Kulturstaatsminister Bernd Neumann (CDU) hatte am 4. Juli 2007 dem Bundestagsausschuß für Kultur und Medien einen Diskussionsentwurf für die Fortschreibung der Gedenkstättenkonzeption des Bundes vorgelegt, in dem unter anderem verschiedene Erinnerungsstätten in der ehemaligen DDR aufgeführt werden.

In dem Entwurf wurde auch das seit 2006 in der Diskussion stehende Projekt eines Freiheits- und Einheitsdenkmals mit dem Standort Berlin ausdrücklich befürwortet. Bemerkenswert ist, daß das Denkmal im Rahmen dieses Diskussionsentwurfs überhaupt Erwähnung fand - sollte es doch, folgt man den Vorgaben der federführenden Deutschen Gesellschaft e. V., dabei nicht primär um eine integrierte Gedenkstätte gehen.

Doch wie kann die Identifikation der Nation mit einem neugeschaffenen Denkmal erreicht werden, von dem kein Symbolcharakter ausgeht? Erinnern wir uns: Vor dem Ausbruch des Ersten Weltkrieges war die Identifikation des Volkes über Denkmäler ein nicht hoch genug einzuschätzendes Moment des Nationalgefühls gewesen.

Die wohl größte Identifikation der äußerlich geeinten Nation erfolgte über die Person des Reichsgründers Otto von Bismarck. An zahllosen Orten in Deutschland fanden sich große und sehr große skulpturale Bismarck-Denkmäler und -Türme, selbst ein Bismarck-Nationaldenkmal in Berlin entstand - Ausdruck höchster Verehrung für jenen Mann, der als Kanzler maßgeblichen Einfluß auf die Reichseinigung 1871 hatte.

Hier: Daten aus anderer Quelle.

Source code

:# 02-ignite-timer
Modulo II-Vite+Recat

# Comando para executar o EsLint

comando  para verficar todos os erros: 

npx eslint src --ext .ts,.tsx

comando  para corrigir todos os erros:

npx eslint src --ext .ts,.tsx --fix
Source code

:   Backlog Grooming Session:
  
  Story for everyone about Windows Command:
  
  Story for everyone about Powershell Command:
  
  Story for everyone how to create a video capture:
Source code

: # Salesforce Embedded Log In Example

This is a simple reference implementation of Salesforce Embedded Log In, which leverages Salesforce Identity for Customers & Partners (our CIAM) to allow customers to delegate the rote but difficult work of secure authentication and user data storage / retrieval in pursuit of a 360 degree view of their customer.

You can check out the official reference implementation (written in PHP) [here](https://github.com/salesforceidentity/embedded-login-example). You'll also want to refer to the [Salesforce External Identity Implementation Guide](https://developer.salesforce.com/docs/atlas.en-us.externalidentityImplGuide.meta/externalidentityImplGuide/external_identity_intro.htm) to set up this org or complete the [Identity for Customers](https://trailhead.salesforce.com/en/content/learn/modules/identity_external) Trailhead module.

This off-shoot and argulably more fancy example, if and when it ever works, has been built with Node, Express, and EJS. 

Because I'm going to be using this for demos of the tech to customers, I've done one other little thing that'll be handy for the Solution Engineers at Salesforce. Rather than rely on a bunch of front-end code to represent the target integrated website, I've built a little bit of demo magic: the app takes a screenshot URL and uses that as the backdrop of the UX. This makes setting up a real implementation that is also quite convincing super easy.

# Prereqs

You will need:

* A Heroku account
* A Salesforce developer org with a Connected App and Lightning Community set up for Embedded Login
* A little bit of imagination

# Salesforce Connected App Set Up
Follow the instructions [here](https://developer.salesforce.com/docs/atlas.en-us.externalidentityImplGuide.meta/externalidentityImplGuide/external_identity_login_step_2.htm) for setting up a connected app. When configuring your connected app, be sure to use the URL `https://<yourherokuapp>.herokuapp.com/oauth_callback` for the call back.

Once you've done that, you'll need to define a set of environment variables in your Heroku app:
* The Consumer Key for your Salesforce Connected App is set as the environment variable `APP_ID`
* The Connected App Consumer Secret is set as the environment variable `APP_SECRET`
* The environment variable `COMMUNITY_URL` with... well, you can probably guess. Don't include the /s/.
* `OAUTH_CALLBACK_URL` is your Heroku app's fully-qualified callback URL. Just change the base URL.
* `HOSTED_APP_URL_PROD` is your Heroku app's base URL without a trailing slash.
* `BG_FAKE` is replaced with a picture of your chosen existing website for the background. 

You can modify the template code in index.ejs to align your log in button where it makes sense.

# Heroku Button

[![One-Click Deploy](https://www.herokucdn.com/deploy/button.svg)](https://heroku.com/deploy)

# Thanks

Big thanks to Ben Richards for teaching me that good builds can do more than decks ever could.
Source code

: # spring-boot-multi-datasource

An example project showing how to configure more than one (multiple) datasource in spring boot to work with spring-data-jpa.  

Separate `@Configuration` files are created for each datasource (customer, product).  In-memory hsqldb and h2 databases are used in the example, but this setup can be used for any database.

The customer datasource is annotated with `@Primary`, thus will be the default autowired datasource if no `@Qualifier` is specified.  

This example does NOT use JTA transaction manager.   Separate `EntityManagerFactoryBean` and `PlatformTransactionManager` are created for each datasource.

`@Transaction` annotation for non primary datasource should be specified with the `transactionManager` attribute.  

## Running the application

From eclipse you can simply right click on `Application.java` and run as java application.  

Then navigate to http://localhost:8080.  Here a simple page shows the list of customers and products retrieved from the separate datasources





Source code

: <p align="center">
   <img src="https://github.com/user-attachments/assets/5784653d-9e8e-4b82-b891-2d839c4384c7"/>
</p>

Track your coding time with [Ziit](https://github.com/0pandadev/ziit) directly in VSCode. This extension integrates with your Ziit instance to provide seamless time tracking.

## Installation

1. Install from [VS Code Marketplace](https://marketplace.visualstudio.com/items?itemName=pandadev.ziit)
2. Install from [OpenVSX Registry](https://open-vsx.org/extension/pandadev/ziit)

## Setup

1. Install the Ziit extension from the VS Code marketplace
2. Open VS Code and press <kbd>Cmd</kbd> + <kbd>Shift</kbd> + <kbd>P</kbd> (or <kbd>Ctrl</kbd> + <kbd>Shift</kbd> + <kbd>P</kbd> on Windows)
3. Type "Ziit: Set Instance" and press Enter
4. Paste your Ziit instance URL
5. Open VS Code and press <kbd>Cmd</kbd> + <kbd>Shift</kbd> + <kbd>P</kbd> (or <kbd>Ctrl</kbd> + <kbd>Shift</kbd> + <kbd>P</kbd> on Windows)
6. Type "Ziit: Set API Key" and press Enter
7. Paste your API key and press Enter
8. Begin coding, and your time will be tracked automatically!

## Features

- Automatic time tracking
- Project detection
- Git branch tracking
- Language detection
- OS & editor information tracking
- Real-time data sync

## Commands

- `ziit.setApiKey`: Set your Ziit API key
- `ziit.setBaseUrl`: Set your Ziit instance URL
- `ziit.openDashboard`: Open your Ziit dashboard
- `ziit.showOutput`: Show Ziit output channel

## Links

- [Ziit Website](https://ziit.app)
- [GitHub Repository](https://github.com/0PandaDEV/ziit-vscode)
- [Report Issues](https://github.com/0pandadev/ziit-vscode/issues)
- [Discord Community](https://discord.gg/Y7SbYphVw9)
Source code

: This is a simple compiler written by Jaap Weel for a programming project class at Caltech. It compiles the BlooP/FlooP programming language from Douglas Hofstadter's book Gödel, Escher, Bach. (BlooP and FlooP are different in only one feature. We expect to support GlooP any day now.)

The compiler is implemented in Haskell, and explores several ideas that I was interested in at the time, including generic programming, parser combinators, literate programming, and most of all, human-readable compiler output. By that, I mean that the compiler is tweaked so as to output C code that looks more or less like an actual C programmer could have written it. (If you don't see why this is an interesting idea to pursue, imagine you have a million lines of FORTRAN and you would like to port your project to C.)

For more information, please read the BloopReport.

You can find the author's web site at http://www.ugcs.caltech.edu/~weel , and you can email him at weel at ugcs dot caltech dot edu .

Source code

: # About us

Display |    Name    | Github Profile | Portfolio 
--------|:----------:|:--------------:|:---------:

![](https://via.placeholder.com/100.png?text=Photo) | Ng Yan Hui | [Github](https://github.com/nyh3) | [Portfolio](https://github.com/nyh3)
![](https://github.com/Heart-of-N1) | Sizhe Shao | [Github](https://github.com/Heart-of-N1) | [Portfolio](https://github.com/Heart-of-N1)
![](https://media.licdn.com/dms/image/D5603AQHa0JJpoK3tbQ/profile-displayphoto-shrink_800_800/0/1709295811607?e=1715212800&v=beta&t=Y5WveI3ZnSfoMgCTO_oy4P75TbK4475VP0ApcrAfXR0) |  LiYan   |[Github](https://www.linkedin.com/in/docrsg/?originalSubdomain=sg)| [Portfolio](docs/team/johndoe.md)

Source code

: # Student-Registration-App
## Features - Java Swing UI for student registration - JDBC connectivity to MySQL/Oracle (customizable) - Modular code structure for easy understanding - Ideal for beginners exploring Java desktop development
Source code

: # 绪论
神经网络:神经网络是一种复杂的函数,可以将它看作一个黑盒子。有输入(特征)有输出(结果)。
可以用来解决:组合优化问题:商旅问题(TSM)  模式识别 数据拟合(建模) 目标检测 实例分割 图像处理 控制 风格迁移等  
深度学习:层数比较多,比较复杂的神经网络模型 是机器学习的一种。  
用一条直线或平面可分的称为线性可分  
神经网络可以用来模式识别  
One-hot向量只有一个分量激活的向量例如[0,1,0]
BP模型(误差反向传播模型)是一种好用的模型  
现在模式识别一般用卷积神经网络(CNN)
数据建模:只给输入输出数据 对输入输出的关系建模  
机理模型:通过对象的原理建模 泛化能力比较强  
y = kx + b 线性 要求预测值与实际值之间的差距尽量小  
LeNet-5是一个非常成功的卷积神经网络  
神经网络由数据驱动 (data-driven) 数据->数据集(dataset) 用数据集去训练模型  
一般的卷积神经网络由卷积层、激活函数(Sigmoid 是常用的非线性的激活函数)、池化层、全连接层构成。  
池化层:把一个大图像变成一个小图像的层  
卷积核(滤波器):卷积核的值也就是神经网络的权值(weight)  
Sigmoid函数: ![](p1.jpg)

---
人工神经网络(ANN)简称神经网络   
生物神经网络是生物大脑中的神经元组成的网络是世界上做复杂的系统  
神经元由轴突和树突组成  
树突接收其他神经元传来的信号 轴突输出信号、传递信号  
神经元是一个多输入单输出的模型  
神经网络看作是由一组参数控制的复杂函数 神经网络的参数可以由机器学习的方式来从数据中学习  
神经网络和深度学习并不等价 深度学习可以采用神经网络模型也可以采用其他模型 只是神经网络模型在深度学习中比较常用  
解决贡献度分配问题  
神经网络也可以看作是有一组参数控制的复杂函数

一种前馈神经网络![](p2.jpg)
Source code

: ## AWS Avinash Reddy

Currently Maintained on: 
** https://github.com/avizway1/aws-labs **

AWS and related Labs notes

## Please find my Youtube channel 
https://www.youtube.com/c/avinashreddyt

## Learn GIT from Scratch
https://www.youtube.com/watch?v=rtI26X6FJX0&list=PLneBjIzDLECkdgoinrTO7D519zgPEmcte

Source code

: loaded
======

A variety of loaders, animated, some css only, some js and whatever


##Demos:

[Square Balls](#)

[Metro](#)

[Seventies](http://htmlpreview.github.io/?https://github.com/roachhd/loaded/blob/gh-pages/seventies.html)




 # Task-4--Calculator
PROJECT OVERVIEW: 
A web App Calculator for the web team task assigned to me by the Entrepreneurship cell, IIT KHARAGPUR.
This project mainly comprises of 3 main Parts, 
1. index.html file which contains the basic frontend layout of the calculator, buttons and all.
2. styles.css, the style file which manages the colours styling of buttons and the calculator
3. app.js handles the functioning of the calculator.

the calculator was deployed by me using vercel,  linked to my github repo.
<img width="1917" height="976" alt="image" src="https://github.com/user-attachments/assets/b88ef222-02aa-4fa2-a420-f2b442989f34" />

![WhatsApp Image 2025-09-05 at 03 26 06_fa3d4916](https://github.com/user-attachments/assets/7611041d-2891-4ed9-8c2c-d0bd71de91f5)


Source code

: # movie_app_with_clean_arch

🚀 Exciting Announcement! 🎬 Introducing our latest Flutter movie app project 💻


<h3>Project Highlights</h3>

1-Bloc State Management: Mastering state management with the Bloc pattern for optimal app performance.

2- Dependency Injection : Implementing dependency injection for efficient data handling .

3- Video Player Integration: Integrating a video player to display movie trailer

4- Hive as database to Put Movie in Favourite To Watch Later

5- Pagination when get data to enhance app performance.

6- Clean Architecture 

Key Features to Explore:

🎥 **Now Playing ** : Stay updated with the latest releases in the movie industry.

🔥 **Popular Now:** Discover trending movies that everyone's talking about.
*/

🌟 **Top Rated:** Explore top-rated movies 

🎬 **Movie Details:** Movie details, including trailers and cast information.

Der Historiker Ernst Nolte erblickte in der Errichtung der vielen Bismarck-Denkmäler jener Jahre auch den "Beweis einer anderen Art von Vergangenheitsorientierung", als es etwa in Frankreich oder England der Fall gewesen ist. Diese Vergangenheitsorientierung dürfte sich bei aller Verschiebung der parlamentarischen Mehrheitsverhältnisse im Reichstag nach links und trotz der wirtschaftlichen Prosperität des Reiches gegen eine allzu schnelle Verwestlichung bzw. Republikanisierung Deutschlands ausgewirkt haben.

Die Denkmäler verkörperten somit einen breiten Konsens in der deutschen Gesellschaft, und Bismarck wirkte gewissermaßen als eine überhöhte, stark integrative Vaterfigur, ein Gesamtdenkmal von unerreichbarer Größe. In diesen Denkmälern findet sich vielleicht mehr gesellschaftliche Emanzipation - im Sinne eines vom einzelnen in sie hineinprojizierten Zusammengehörigkeitsgefühls - als gemeinhin vermutet.

Auch ein künftiges Freiheits- und Einheitsdenkmal muß ein solches Zusammengehörigkeitsgefühl stiften, ausdrücken, vermitteln. Die Anforderungen sind hoch: Das Denkmal muß ebenso den Respekt vor den Leistungen der friedlichen Revolution in der DDR erkennen lassen, wie es sich selbstbewußt auch den Freiheitsbewegungen und -bestrebungen früherer Epochen der deutschen Geschichte öffnen muß. Es soll Glanz und Glorie deutscher Geschichte spiegeln, und es muß Ausdruck nationaler Selbstbehauptung sein.

Der aktuellen Diskussion mangelt es noch an einer gesellschaftlich und politisch konsensfähigen Vorstellung darüber, was ein Einheitsdenkmal im Hinblick auf eine selbstbewußte Nation versinnbildlichen kann und darf. Ein durchaus tragfähiger Konsens ließe sich in den Worten des SPD-Granden Egon Bahr erblicken, denen zufolge ein Freiheits- und Einheitsdenkmal den "Stolz" auf die Leistung der Deutschen beim friedlichen Einigungsprozeß versinnbildlichen und sich alle Deutschen in einem solchen Denkmal wiederfinden sollen.

Die Auseinandersetzung mit der eigenen Nationalgeschichte über ein Denkmal für die Freiheitsbewegung von 1989 wäre schließlich auch ein geschichtspolitisches Angebot an all jene, die lange meinten, sich der deutschen Geschichte nur durch eine Fixierung auf deren katastrophalen Aspekte im 20. Jahrhundert und die aus ihr resultierende Schuld des deutschen Volkes nähern zu dürfen.

Wie ein breite Schichten der Gesellschaft erreichendes, ergreifendes und überzeugendes nationalgeschichtliches Identifikationsangebot in Form eines Einheits- und Freiheitsdenkmals aussehen kann, diese Auseinandersetzung sollte sich im Rahmen eines großangelegten Wettbewerbs über Gestalt, Ort und Nutzung führen lassen. Ein Nutzungskonzept für das Denkmal - und auch ein Protokoll für Feierlichkeiten - zu entwickeln, ist jedoch nicht allein die Aufgabe der Politik, sondern jedes einzelnen Deutschen.